Cigna was concerned when it learned of North Cypress's prompt pay discount, believing the program would undermine plan incentives designed to encourage providers to join Cigna's network, and patients to seek care within that network. Despite Cigna's concerns, it initially paid North Cypress based on the Chargemaster rates as billed.8 However, even as it was paying these charges, Cigna mobilized an “interdisciplinary team” to address North Cypress's billing practices and pressure North Cypress to come in-network.9 The team came up with a multi-pronged approach, which contemplated making [n]o payment or reduced payment” to North Cypress and convincing plan sponsors to switch to cheaper MRC2 reimbursement, among other measures.10 Cigna's Special Investigations Unit (“SIU”) also surveyed a few dozen members about their experience with North Cypress and eventually received 27 responses,11 assertedly confirming its suspicion that North Cypress was engaging in “fee forgiving.”12

In November 2008, Cigna informed North Cypress of SIU's investigation and adopted its “fee-forgiving protocol.” Cigna began reimbursing North Cypress for medically necessary services at drastically reduced rates. The sharp reduction was based on two key claims: (1) Cigna claimed that patients were not insured for medical costs unless North Cypress billed them for the patient coinsurance responsibility contemplated by their plans; (2) Cigna posited that most North Cypress patients were billed only $100 or less.13 To reiterate, Cigna's claim was that if North Cypress did not bill patients for their coinsurance responsibility, the patients' had no insurance coverage for their medical costs. Given its position that North Cypress billed each patient $100 or less—a miniscule proportion of the plans' anticipated patient coinsurance responsibility—Cigna asserted that patients were only insured for a likewise miniscule proportion of their medical costs.
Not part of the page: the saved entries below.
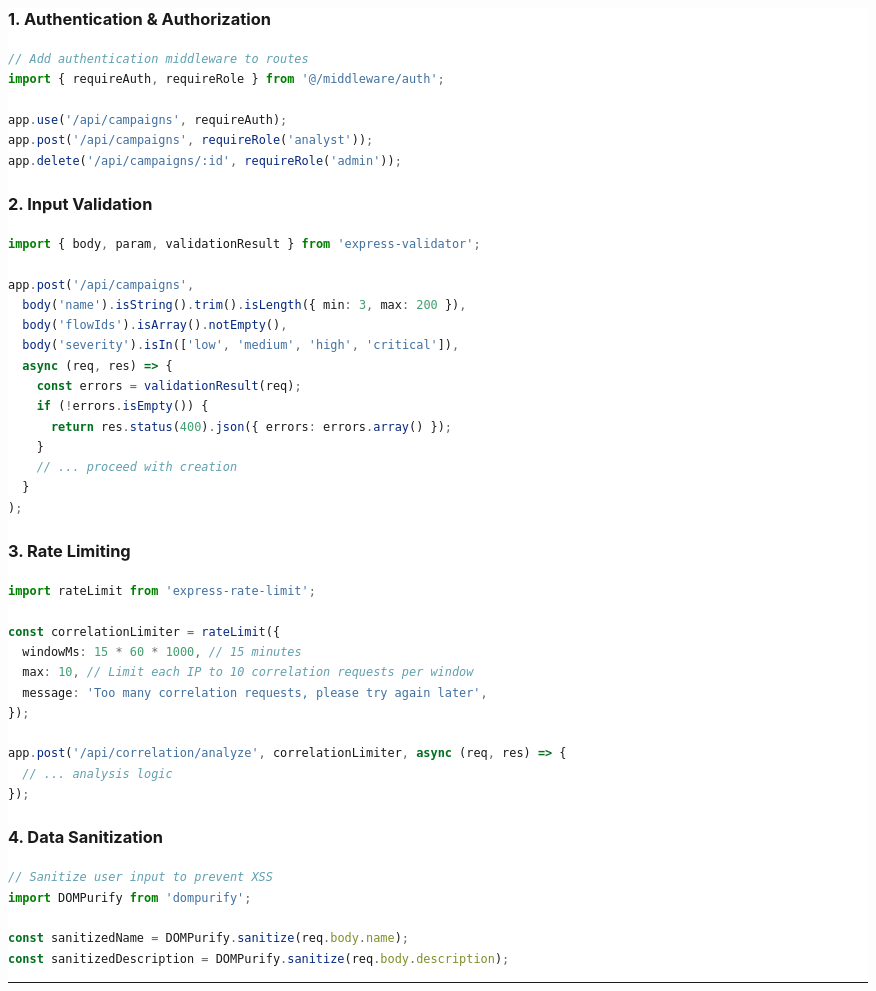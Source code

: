 ### 1. Authentication & Authorization

```typescript
// Add authentication middleware to routes
import { requireAuth, requireRole } from '@/middleware/auth';

app.use('/api/campaigns', requireAuth);
app.post('/api/campaigns', requireRole('analyst'));
app.delete('/api/campaigns/:id', requireRole('admin'));
```

### 2. Input Validation

```typescript
import { body, param, validationResult } from 'express-validator';

app.post('/api/campaigns',
  body('name').isString().trim().isLength({ min: 3, max: 200 }),
  body('flowIds').isArray().notEmpty(),
  body('severity').isIn(['low', 'medium', 'high', 'critical']),
  async (req, res) => {
    const errors = validationResult(req);
    if (!errors.isEmpty()) {
      return res.status(400).json({ errors: errors.array() });
    }
    // ... proceed with creation
  }
);
```

### 3. Rate Limiting

```typescript
import rateLimit from 'express-rate-limit';

const correlationLimiter = rateLimit({
  windowMs: 15 * 60 * 1000, // 15 minutes
  max: 10, // Limit each IP to 10 correlation requests per window
  message: 'Too many correlation requests, please try again later',
});

app.post('/api/correlation/analyze', correlationLimiter, async (req, res) => {
  // ... analysis logic
});
```

### 4. Data Sanitization

```typescript
// Sanitize user input to prevent XSS
import DOMPurify from 'dompurify';

const sanitizedName = DOMPurify.sanitize(req.body.name);
const sanitizedDescription = DOMPurify.sanitize(req.body.description);
```

---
Cigna justified its interpretation primarily based on language in at least some of the plans excluding from coverage “charges which you are not obligated to pay or for which you are not billed.”

In practice, if a member's plan required Cigna to pay 60% of the cost of out-of-network care, and North Cypress reported a $10,000 total cost of care, Cigna would not pay $6,000. Instead, Cigna would assume the patient was billed $100; working backwards from that assumption, Cigna would calculate...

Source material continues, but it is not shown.